▸ **WHAT IS REQUIRED**:
Render every entry exactly as it appears.

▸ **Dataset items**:
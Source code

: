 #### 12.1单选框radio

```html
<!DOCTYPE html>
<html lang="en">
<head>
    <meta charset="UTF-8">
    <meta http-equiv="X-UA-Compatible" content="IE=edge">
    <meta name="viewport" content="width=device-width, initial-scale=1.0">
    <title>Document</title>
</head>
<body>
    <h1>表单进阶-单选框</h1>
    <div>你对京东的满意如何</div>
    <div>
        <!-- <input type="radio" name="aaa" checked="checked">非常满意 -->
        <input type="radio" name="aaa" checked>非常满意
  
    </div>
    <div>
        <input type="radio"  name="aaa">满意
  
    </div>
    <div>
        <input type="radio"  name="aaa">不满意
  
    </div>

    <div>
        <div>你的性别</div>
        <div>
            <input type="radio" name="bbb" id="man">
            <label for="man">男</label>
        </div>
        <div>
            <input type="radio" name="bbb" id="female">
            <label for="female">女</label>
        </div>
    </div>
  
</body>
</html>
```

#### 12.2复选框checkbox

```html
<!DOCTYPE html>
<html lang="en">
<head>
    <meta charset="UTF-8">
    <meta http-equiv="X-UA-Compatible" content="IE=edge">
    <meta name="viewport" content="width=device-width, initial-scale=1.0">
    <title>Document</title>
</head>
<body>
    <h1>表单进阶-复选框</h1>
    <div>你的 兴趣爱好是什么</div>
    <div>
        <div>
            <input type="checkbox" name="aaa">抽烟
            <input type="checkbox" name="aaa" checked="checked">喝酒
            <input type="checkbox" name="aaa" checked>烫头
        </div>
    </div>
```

▸ **EXERCISE OUTPUT**:
Source code

: #### 12.1单选框radio

```html
<!DOCTYPE html>
<html lang="en">
<head>
    <meta charset="UTF-8">
    <meta http-equiv="X-UA-Compatible" content="IE=edge">
    <meta name="viewport" content="width=device-width, initial-scale=1.0">
    <title>Document</title>
</head>
<body>
    <h1>表单进阶-单选框</h1>
    <div>你对京东的满意如何</div>
    <div>
        <!-- <input type="radio" name="aaa" checked="checked">非常满意 -->
        <input type="radio" name="aaa" checked>非常满意
  
    </div>
    <div>
        <input type="radio"  name="aaa">满意
  
    </div>
    <div>
        <input type="radio"  name="aaa">不满意
  
    </div>

    <div>
        <div>你的性别</div>
        <div>
            <input type="radio" name="bbb" id="man">
            <label for="man">男</label>
        </div>
        <div>
            <input type="radio" name="bbb" id="female">
            <label for="female">女</label>
        </div>
    </div>
  
</body>
</html>
```

#### 12.2复选框checkbox

```html
<!DOCTYPE html>
<html lang="en">
<head>
    <meta charset="UTF-8">
    <meta http-equiv="X-UA-Compatible" content="IE=edge">
    <meta name="viewport" content="width=device-width, initial-scale=1.0">
    <title>Document</title>
</head>
<body>
    <h1>表单进阶-复选框</h1>
    <div>你的 兴趣爱好是什么</div>
    <div>
        <div>
            <input type="checkbox" name="aaa">抽烟
            <input type="checkbox" name="aaa" checked="checked">喝酒
            <input type="checkbox" name="aaa" checked>烫头
        </div>
    </div>
```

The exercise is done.